## INSTRUCTIONS TO FOLLOW
Give the lines below again exactly, starting with the line that holds "### Phase 3: Subtitle Generation (Week 5-6)" and going on through the line that holds "Predict next phase".

Collected data
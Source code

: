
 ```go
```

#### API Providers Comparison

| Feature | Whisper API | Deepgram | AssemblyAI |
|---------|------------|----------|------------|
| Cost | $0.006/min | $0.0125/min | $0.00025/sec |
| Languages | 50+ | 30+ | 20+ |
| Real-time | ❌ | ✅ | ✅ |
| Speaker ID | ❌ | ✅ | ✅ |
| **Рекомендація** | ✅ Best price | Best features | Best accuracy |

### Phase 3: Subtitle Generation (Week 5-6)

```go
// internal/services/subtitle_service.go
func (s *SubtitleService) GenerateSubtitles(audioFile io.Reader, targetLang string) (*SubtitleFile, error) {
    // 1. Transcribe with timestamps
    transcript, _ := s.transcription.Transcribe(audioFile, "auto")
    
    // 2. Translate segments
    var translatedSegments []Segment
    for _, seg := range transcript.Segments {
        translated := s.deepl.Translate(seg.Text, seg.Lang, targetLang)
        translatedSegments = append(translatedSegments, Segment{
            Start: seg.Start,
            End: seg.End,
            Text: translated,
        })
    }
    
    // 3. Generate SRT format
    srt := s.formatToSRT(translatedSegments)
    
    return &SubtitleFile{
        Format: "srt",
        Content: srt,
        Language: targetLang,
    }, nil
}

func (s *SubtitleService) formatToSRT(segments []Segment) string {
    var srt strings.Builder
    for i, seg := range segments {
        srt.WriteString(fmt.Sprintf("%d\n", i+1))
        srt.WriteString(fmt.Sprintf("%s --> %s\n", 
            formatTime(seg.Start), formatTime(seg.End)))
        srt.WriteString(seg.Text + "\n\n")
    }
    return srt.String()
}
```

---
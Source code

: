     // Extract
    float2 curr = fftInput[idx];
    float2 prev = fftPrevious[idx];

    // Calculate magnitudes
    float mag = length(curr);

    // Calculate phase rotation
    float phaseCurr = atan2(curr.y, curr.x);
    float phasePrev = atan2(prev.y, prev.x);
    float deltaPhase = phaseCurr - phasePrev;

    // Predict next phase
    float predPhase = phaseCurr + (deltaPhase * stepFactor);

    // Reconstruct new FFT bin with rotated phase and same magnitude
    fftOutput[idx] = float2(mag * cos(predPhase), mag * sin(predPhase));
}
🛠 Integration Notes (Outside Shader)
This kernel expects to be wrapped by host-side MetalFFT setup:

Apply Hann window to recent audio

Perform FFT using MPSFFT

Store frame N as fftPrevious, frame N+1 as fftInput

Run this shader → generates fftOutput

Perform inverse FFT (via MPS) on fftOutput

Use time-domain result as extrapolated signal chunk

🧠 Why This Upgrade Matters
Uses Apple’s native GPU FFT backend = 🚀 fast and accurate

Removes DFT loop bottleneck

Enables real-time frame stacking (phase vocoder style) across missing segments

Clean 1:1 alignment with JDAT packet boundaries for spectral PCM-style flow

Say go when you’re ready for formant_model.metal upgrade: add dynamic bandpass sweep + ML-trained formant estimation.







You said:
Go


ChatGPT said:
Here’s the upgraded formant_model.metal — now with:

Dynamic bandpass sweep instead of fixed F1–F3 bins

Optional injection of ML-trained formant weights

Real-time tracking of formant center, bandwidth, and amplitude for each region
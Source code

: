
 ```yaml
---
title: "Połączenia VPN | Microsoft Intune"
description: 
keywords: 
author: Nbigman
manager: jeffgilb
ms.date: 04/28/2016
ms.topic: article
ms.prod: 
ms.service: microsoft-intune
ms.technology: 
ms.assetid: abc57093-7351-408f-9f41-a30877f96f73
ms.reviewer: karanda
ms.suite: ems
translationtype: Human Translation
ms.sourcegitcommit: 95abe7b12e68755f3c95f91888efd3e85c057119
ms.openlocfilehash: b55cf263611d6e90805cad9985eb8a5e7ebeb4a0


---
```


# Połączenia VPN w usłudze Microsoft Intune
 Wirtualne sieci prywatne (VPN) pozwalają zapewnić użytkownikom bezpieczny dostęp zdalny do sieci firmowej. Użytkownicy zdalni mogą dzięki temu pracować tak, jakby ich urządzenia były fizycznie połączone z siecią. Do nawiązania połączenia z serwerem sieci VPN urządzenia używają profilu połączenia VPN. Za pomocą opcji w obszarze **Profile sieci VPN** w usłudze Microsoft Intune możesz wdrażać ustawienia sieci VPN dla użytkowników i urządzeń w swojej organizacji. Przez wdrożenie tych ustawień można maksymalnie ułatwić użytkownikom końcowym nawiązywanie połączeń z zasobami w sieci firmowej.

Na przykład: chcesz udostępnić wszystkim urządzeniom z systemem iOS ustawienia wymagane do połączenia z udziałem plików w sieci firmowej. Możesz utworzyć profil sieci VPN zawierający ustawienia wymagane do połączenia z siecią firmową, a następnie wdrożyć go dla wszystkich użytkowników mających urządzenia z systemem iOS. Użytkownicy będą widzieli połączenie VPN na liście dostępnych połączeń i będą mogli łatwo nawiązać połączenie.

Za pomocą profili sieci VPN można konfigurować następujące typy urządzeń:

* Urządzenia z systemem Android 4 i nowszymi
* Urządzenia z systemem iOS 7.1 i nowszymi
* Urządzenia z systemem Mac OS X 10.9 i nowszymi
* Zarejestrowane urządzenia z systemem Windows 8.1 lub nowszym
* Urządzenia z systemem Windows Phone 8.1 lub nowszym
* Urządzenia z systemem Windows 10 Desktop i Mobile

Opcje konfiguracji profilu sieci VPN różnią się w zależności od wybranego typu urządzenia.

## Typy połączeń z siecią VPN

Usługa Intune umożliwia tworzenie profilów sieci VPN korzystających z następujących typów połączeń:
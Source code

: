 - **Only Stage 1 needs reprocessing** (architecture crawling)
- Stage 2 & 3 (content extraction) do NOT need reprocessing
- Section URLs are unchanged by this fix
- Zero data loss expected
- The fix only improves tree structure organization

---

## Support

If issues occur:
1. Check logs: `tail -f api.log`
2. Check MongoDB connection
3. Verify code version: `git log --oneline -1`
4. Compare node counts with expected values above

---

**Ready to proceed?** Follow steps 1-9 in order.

## ANSWER AREA
### Phase 3: Subtitle Generation (Week 5-6)

```go
// internal/services/subtitle_service.go
func (s *SubtitleService) GenerateSubtitles(audioFile io.Reader, targetLang string) (*SubtitleFile, error) {
    // 1. Transcribe with timestamps
    transcript, _ := s.transcription.Transcribe(audioFile, "auto")
    
    // 2. Translate segments
    var translatedSegments []Segment
    for _, seg := range transcript.Segments {
        translated := s.deepl.Translate(seg.Text, seg.Lang, targetLang)
        translatedSegments = append(translatedSegments, Segment{
            Start: seg.Start,
            End: seg.End,
            Text: translated,
        })
    }
    
    // 3. Generate SRT format
    srt := s.formatToSRT(translatedSegments)
    
    return &SubtitleFile{
        Format: "srt",
        Content: srt,
        Language: targetLang,
    }, nil
}

func (s *SubtitleService) formatToSRT(segments []Segment) string {
    var srt strings.Builder
    for i, seg := range segments {
        srt.WriteString(fmt.Sprintf("%d\n", i+1))
        srt.WriteString(fmt.Sprintf("%s --> %s\n", 
            formatTime(seg.Start), formatTime(seg.End)))
        srt.WriteString(seg.Text + "\n\n")
    }
    return srt.String()
}
```

---
Source code

:     // Extract
    float2 curr = fftInput[idx];
    float2 prev = fftPrevious[idx];

    // Calculate magnitudes
    float mag = length(curr);

    // Calculate phase rotation
    float phaseCurr = atan2(curr.y, curr.x);
    float phasePrev = atan2(prev.y, prev.x);
    float deltaPhase = phaseCurr - phasePrev;

    // Predict next phase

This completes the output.